Quadrats may require several replicates, for example when sand is
sieved in two different grades of sieve mesh. Replicate details,
including date sampled and mesh size, are recorded in the table
t_replicate (Table 5).
The catch for each species, as a result of sieving, is recorded in
the table t_catch (Table 6). The catch of a species may be
represented by: a number of specimens caught (as represented by the
attribute no_fish); and/or the total species weight (as represented
by the attribute weight). The attribute lf_taken is a Y/N flag to
indicate whether length frequencies were taken for that particular
species. There are three attributes within t_catch, which are codes
to define various methodologies, and as a result, have referential
constraints to tables in the rdb database (Figure 2):
samp_meth - a code to indicate the method used to select
which shellfish were selected for further sampling.

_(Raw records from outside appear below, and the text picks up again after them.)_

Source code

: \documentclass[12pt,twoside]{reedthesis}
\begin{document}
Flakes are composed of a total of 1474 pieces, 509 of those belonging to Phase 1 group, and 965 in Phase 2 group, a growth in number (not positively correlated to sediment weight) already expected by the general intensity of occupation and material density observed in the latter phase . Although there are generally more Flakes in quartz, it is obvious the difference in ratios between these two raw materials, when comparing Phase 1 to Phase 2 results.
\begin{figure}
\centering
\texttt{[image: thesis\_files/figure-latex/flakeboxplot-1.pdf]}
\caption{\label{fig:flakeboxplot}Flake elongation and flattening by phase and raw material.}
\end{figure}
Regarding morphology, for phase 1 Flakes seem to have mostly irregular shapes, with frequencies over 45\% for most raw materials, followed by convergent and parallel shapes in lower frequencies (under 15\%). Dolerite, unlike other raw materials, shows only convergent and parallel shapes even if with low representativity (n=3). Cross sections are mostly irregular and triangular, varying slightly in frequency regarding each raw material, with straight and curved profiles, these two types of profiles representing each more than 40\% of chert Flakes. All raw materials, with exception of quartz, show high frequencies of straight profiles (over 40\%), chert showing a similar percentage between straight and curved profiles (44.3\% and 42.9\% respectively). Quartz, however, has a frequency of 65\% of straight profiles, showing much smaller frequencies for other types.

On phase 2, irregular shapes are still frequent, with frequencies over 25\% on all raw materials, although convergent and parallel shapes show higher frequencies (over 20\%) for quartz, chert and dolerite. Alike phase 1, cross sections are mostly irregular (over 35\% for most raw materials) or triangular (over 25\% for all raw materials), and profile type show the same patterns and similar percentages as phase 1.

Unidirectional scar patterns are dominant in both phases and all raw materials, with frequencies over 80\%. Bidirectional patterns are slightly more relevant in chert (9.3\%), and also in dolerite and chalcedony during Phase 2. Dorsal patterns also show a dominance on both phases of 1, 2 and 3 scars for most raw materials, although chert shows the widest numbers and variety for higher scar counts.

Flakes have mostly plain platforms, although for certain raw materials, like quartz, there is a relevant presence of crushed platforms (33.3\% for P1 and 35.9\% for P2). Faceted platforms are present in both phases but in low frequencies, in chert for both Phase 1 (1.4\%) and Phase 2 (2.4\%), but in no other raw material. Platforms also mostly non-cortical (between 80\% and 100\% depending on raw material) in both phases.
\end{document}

meas_meth - a code to indicate the method used to measure the
lengths of individual shellfish for length frequencies.
wt_meth - a code to indicate the method by which the species
weight was calculated.
Definitions of these three codes can be found in the tables
t_samp_sel_codes, t_fish_meas_codes, and t_wgt_meth_codes
respectively in the rdb database. Similarly, the attribute species is
also constrained by a referential to the table curr_spp in the rdb
database.
Length frequencies are recorded in the table t_length (Table 7)
with the attribute no_a recording the number of shellfish at lgth,
the millimetre class The attribute percent_samp represents the
percentage of the total catch, as recorded in t_catch, which was
measured.
Lengths and weights of individual
shellfish are recorded in the table t_lgth_wgt (Table 8). These
lengths are included in the length frequencies as recorded in
t_length.
Often, beach surveys target discrete beds of a particular flora or
fauna species; e.g. Ulva (sea lettuce) or toheroa beds. These beds
are usually identified by previous surveys or by earlier phases of
the same survey. The dimension and location details for such beds are
recorded in the table t_bed (Table 9). The densities of these species
within these beds are recorded in the table t_bed_density (Table 10).